To address this problem within their own ranks, the NSA has instituted a two-person rule (the politically correct moniker for the two-man rule). This rule requires two people to be present for the transfer of sensitive information, and applies to admins with root privileges. If the two-person rule for launching nuclear weapons comes to mind, you’ve got the right idea.
If the two-person rule is the best the NSA can come up with, then maybe you should institute it in your own IT shop, right? Maybe. But don’t count on this simple technique to mitigate the insider risk by that much of a margin. Here’s why:
- You’ll need to separate those instances where the two-person rule applies from all those situations where it doesn’t. If you set this dial too far one way, then you allow a wide range of insider attacks. But set it too far the other direction, and you’ve just put a huge roadblock in front of your people, interfering with their day-to-day work.

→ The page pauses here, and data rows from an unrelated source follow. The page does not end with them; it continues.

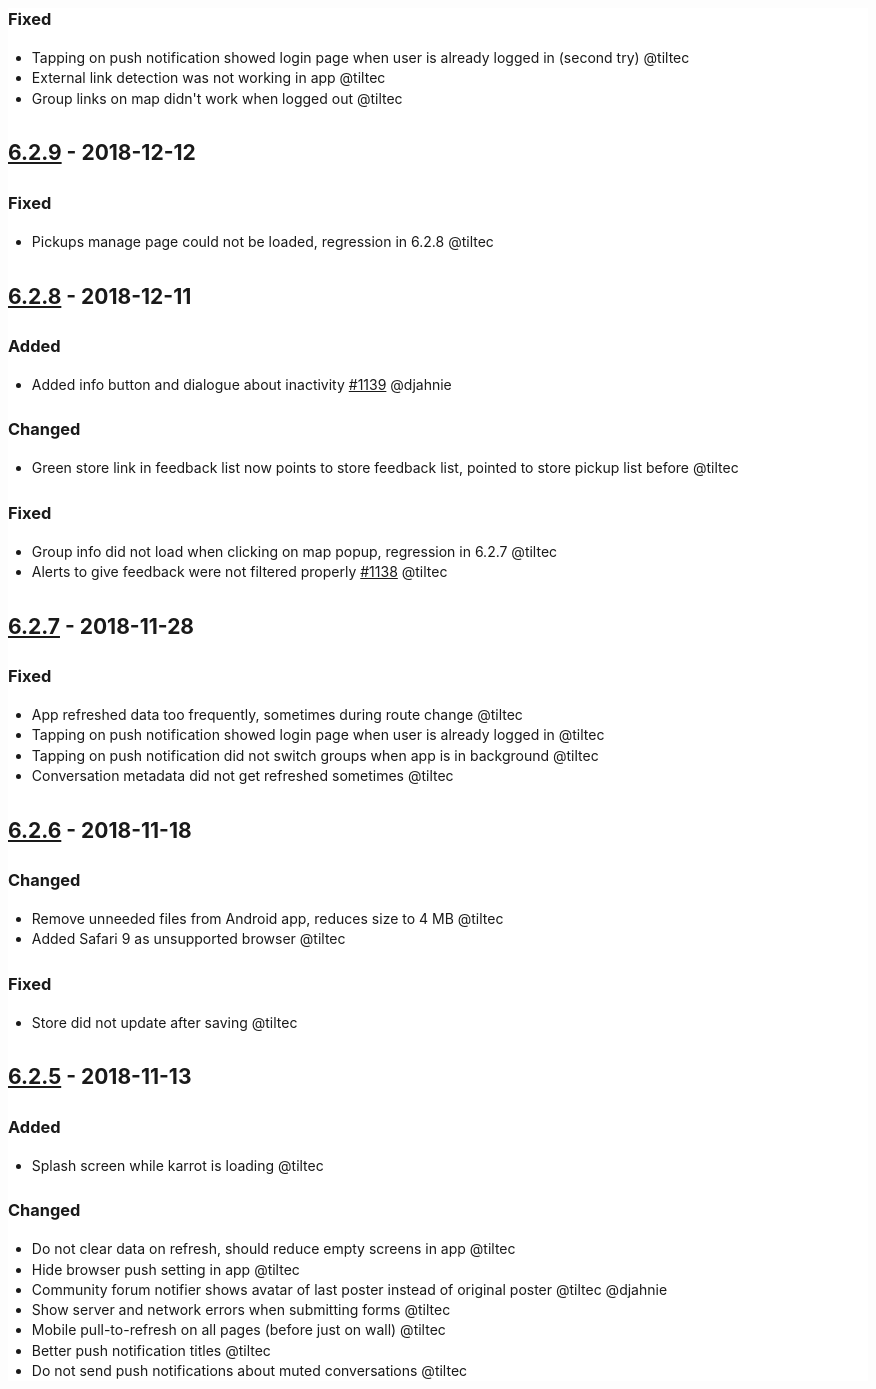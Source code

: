 ### Fixed
- Tapping on push notification showed login page when user is already logged in (second try) @tiltec
- External link detection was not working in app @tiltec
- Group links on map didn't work when logged out @tiltec

## [6.2.9] - 2018-12-12
### Fixed
- Pickups manage page could not be loaded, regression in 6.2.8 @tiltec

## [6.2.8] - 2018-12-11
### Added
- Added info button and dialogue about inactivity [#1139] @djahnie

### Changed
- Green store link in feedback list now points to store feedback list, pointed to store pickup list before @tiltec

### Fixed
- Group info did not load when clicking on map popup, regression in 6.2.7 @tiltec
- Alerts to give feedback were not filtered properly [#1138] @tiltec

## [6.2.7] - 2018-11-28
### Fixed
- App refreshed data too frequently, sometimes during route change @tiltec
- Tapping on push notification showed login page when user is already logged in @tiltec
- Tapping on push notification did not switch groups when app is in background @tiltec
- Conversation metadata did not get refreshed sometimes @tiltec

## [6.2.6] - 2018-11-18
### Changed
- Remove unneeded files from Android app, reduces size to 4 MB @tiltec
- Added Safari 9 as unsupported browser @tiltec

### Fixed
- Store did not update after saving @tiltec

## [6.2.5] - 2018-11-13
### Added
- Splash screen while karrot is loading @tiltec

### Changed
- Do not clear data on refresh, should reduce empty screens in app @tiltec
- Hide browser push setting in app @tiltec
- Community forum notifier shows avatar of last poster instead of original poster @tiltec @djahnie
- Show server and network errors when submitting forms @tiltec
- Mobile pull-to-refresh on all pages (before just on wall) @tiltec
- Better push notification titles @tiltec
- Do not send push notifications about muted conversations @tiltec


[#709]: https://github.com/yunity/karrot-frontend/issues/709
[#837]: https://github.com/yunity/karrot-frontend/issues/837
[#891]: https://github.com/yunity/karrot-frontend/issues/891
[#986]: https://github.com/yunity/karrot-frontend/issues/986
[#1020]: https://github.com/yunity/karrot-frontend/issues/1020
[#1038]: https://github.com/yunity/karrot-frontend/issues/1038
[#1063]: https://github.com/yunity/karrot-frontend/issues/1063
[#1065]: https://github.com/yunity/karrot-frontend/issues/1065
[#1070]: https://github.com/yunity/karrot-frontend/issues/1070
[#1071]: https://github.com/yunity/karrot-frontend/issues/1071
[#1077]: https://github.com/yunity/karrot-frontend/issues/1077
[#1079]: https://github.com/yunity/karrot-frontend/issues/1079
[#1082]: https://github.com/yunity/karrot-frontend/issues/1082
[#1088]: https://github.com/yunity/karrot-frontend/issues/1088
[#1097]: https://github.com/yunity/karrot-frontend/issues/1097
[#1099]: https://github.com/yunity/karrot-frontend/issues/1099
[#1112]: https://github.com/yunity/karrot-frontend/issues/1112
[#1138]: https://github.com/yunity/karrot-frontend/issues/1138
[#1139]: https://github.com/yunity/karrot-frontend/issues/1139
[#1140]: https://github.com/yunity/karrot-frontend/issues/1140
[#1147]: https://github.com/yunity/karrot-frontend/issues/1147
[#1157]: https://github.com/yunity/karrot-frontend/issues/1157
[#1174]: https://github.com/yunity/karrot-frontend/issues/1174
[#1178]: https://github.com/yunity/karrot-frontend/issues/1178
[#1398]: https://github.com/yunity/karrot-frontend/issues/1398
[#1421]: https://github.com/yunity/karrot-frontend/issues/1421
[#1509]: https://github.com/yunity/karrot-frontend/issues/1509
[#1690]: https://github.com/yunity/karrot-frontend/issues/1690
[#1691]: https://github.com/yunity/karrot-frontend/issues/1691
[#1789]: https://github.com/yunity/karrot-frontend/issues/1789
[#1799]: https://github.com/yunity/karrot-frontend/issues/1799
[#1982]: https://github.com/yunity/karrot-frontend/issues/1982
[#1987]: https://github.com/yunity/karrot-frontend/issues/1987
[#2062]: https://github.com/yunity/karrot-frontend/issues/2062
[#2128]: https://github.com/yunity/karrot-frontend/issues/2128
[#2149]: https://github.com/yunity/karrot-frontend/issues/2149
[#2151]: https://github.com/yunity/karrot-frontend/issues/2151
[#2157]: https://github.com/yunity/karrot-frontend/issues/2157
[#2161]: https://github.com/yunity/karrot-frontend/issues/2161
[#2207]: https://github.com/yunity/karrot-frontend/issues/2207
[#2210]: https://github.com/yunity/karrot-frontend/issues/2210
[#2211]: https://github.com/yunity/karrot-frontend/issues/2211
[#2212]: https://github.com/yunity/karrot-frontend/issues/2212
[#2230]: https://github.com/yunity/karrot-frontend/issues/2230
[#2231]: https://github.com/yunity/karrot-frontend/issues/2231
[#2232]: https://github.com/yunity/karrot-frontend/issues/2232
[#2234]: https://github.com/yunity/karrot-frontend/issues/2234
[#2245]: https://github.com/yunity/karrot-frontend/issues/2245
[#2266]: https://github.com/yunity/karrot-frontend/issues/2266
[#2271]: https://github.com/yunity/karrot-frontend/issues/2271
[#2283]: https://github.com/yunity/karrot-frontend/issues/2283
[#2293]: https://github.com/yunity/karrot-frontend/issues/2293
[#2297]: https://github.com/yunity/karrot-frontend/issues/2297
[#2303]: https://github.com/yunity/karrot-frontend/issues/2303
[#2313]: https://github.com/yunity/karrot-frontend/issues/2313
[Unreleased]: https://github.com/yunity/karrot-frontend/compare/v9.2.0...HEAD
[9.2.0]: https://github.com/yunity/karrot-frontend/compare/v9.1.0...v9.2.0
[9.1.0]: https://github.com/yunity/karrot-frontend/compare/v9.0.0...v9.1.0
[9.0.0]: https://github.com/yunity/karrot-frontend/compare/v8.8.1...v9.0.0
[8.8.1]: https://github.com/yunity/karrot-frontend/compare/v8.8.0...v8.8.1
[8.8.0]: https://github.com/yunity/karrot-frontend/compare/v8.7.2...v8.8.0
[8.7.2]: https://github.com/yunity/karrot-frontend/compare/v8.7.1...v8.7.2
[8.7.1]: https://github.com/yunity/karrot-frontend/compare/v8.6.0...v8.7.1
[8.6.0]: https://github.com/yunity/karrot-frontend/compare/v8.5.2...v8.6.0
[8.5.2]: https://github.com/yunity/karrot-frontend/compare/v8.5.1...v8.5.2
[8.5.1]: https://github.com/yunity/karrot-frontend/compare/v8.5.0...v8.5.1
[8.5.0]: https://github.com/yunity/karrot-frontend/compare/v8.4.0...v8.5.0
[8.4.0]: https://github.com/yunity/karrot-frontend/compare/v8.3.0...v8.4.0
[8.3.0]: https://github.com/yunity/karrot-frontend/compare/v8.2.0...v8.3.0
[8.2.0]: https://github.com/yunity/karrot-frontend/compare/v8.1.2...v8.2.0
[8.1.2]: https://github.com/yunity/karrot-frontend/compare/v8.1.1...v8.1.2
[8.1.1]: https://github.com/yunity/karrot-frontend/compare/v8.1.0...v8.1.1
[8.1.0]: https://github.com/yunity/karrot-frontend/compare/v8.0.0...v8.1.0
[8.0.0]: https://github.com/yunity/karrot-frontend/compare/v7.4.2...v8.0.0
[7.4.2]: https://github.com/yunity/karrot-frontend/compare/v7.4.1...v7.4.2
[7.4.1]: https://github.com/yunity/karrot-frontend/compare/v7.4.0...v7.4.1
[7.4.0]: https://github.com/yunity/karrot-frontend/compare/v7.3.0...v7.4.0
[7.3.0]: https://github.com/yunity/karrot-frontend/compare/v7.2.4...v7.3.0
[7.2.4]: https://github.com/yunity/karrot-frontend/compare/v7.2.3...v7.2.4
[7.2.3]: https://github.com/yunity/karrot-frontend/compare/v7.2.2...v7.2.3
[7.2.2]: https://github.com/yunity/karrot-frontend/compare/v7.2.1...v7.2.2
[7.2.1]: https://github.com/yunity/karrot-frontend/compare/v7.2.0...v7.2.1
[7.2.0]: https://github.com/yunity/karrot-frontend/compare/v7.1.0...v7.2.0
[7.1.0]: https://github.com/yunity/karrot-frontend/compare/v7.0.0...v7.1.0
[7.0.0]: https://github.com/yunity/karrot-frontend/compare/v6.5.0...v7.0.0
[6.5.0]: https://github.com/yunity/karrot-frontend/compare/v6.4.0...v6.5.0
[6.4.0]: https://github.com/yunity/karrot-frontend/compare/v6.3.0...v6.4.0
[6.3.0]: https://github.com/yunity/karrot-frontend/compare/v6.2.9...v6.3.0
[6.2.9]: https://github.com/yunity/karrot-frontend/compare/v6.2.8...v6.2.9
[6.2.8]: https://github.com/yunity/karrot-frontend/compare/v6.2.7...v6.2.8
[6.2.7]: https://github.com/yunity/karrot-frontend/compare/v6.2.6...v6.2.7
[6.2.6]: https://github.com/yunity/karrot-frontend/compare/v6.2.5...v6.2.6
[6.2.5]: https://github.com/yunity/karrot-frontend/compare/v6.2.4...v6.2.5
[6.2.4]: https://github.com/yunity/karrot-frontend/compare/v6.2.3...v6.2.4
[6.2.3]: https://github.com/yunity/karrot-frontend/compare/v6.2.2...v6.2.3
[6.2.2]: https://github.com/yunity/karrot-frontend/compare/v6.2.1...v6.2.2
[6.2.1]: https://github.com/yunity/karrot-frontend/compare/v6.2.0...v6.2.1
[6.2.0]: https://github.com/yunity/karrot-frontend/compare/v6.1.0...v6.2.0
[6.1.0]: https://github.com/yunity/karrot-frontend/compare/v6.0.0...v6.1.0
[6.0.0]: https://github.com/yunity/karrot-frontend/compare/v5.0.0...v6.0.0
[5.0.0]: https://github.com/yunity/karrot-frontend/compare/v4.0.0...v5.0.0
[4.0.0]: https://github.com/yunity/karrot-frontend/compare/v3.0.0...v4.0.0
[3.0.0]: https://github.com/yunity/karrot-frontend/compare/v2.0.0...v3.0.0
[2.0.0]: https://github.com/yunity/karrot-frontend/compare/v1.0.0...v2.0.0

- Remember that sysadmins are a chummy bunch. Sure, Snowden may have been working alone, but all it takes is a conspiracy of two people to defeat the two-person rule entirely.
- The logistics of the two-person rule are problematic. Today’s systems aren’t designed to enforce a two-person root login process. As a result, someone has to have the root password. Now you have a new rule that says he or she has to have someone there when they log into a system with this password, but how do you ensure they don’t use it surreptitiously?
- Even if you were able to reconfigure your server kernels so that the only way to get root access was for two people to log in with two separate passwords, you’ve still only addressed the root password vulnerability. Keep in mind, however, that access to sensitive data in your organization may not require a root password. Instead, you have various identity management and entitlement management systems controlling access to data and various APIs, and each of those systems has their own admins with their own admin passwords. So now you have to reconfigure the inner security workings of all those systems?
Good luck with that.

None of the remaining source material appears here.